SAN FRANCISCO, CA – The Vanguard has provided continued coverage on San Francisco Court’s public access—or rather the lack thereof.

At the time of writing this article, it has been 373 days since San Francisco’s initial shelter in place order, and the nationwide migration to conduct business via a virtual platform.

It has been over a year, and we are still expected to accept that the court has been subjected to 373 days of technical difficulties—rendering it incapable of providing comprehensive remote access to the courts.

Following an early inquiry, the San Francisco Superior Court insisted that the public may access court in-person or through their YouTube channel.

Two weeks ago, the Vanguard conducted an investigation on the reliability of the YouTube channel and found, “Over the past 34 days, we checked the YouTube channel a total of 88 times. There were a total of 16 live streams present, with only eight of them having audio and visual.”

That’s less than a 10 percent success rate, or one successful livestream about once every four days or so.

Meanwhile, the Vanguard reporters can watch—on livestream—dozens of court hearings DAILY in superior courts around the state.
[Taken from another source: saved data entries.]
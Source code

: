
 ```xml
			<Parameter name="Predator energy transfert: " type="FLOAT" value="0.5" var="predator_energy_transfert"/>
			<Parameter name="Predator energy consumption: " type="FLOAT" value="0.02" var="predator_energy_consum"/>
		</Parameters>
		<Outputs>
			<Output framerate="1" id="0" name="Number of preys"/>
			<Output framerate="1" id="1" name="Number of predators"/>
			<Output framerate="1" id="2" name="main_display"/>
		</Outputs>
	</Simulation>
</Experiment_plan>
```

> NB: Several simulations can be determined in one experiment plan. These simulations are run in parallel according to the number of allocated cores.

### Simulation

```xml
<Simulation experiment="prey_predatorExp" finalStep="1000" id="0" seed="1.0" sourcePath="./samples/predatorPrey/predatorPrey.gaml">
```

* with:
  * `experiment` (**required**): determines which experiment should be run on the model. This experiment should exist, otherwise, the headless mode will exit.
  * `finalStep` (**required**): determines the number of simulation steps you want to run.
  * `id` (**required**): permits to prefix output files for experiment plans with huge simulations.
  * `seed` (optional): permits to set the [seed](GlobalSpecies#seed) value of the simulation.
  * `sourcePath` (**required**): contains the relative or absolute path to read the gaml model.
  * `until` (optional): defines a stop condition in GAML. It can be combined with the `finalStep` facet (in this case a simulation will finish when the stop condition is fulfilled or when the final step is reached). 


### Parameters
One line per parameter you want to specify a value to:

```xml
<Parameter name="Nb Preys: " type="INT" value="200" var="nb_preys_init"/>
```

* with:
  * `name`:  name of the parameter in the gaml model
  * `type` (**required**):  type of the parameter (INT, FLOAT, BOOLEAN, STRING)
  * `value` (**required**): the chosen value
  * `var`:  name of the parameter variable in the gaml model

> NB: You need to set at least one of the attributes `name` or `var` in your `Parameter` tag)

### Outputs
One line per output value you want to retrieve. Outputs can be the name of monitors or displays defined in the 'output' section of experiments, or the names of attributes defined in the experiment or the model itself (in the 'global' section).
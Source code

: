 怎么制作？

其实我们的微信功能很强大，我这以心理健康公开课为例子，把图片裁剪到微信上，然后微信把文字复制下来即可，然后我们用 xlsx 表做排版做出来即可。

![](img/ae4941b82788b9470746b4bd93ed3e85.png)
But not San Francisco.

With this case study taken into consideration, it may be assumed that in order to gain widespread access to San Francisco court proceedings you must be present in the courthouse.

Does this imply that San Francisco does not view in-person appearances as a safety hazard?

This doesn’t appear to be the case.

Attorneys, court reporters, witnesses, and sometimes clients, are all able to choose to either attend court in-person or safely appear via ZOOM. By allowing this select group to take their own health and safety into consideration, and appear remotely instead of in-person, the court has acknowledged that there is some level of risk.

The public, however, doesn’t appear to be allowed this option.

San Francisco refuses to recognize the public health risk they impose only unto members of the public, and instead chooses to offer public access through in-person “overflow rooms.”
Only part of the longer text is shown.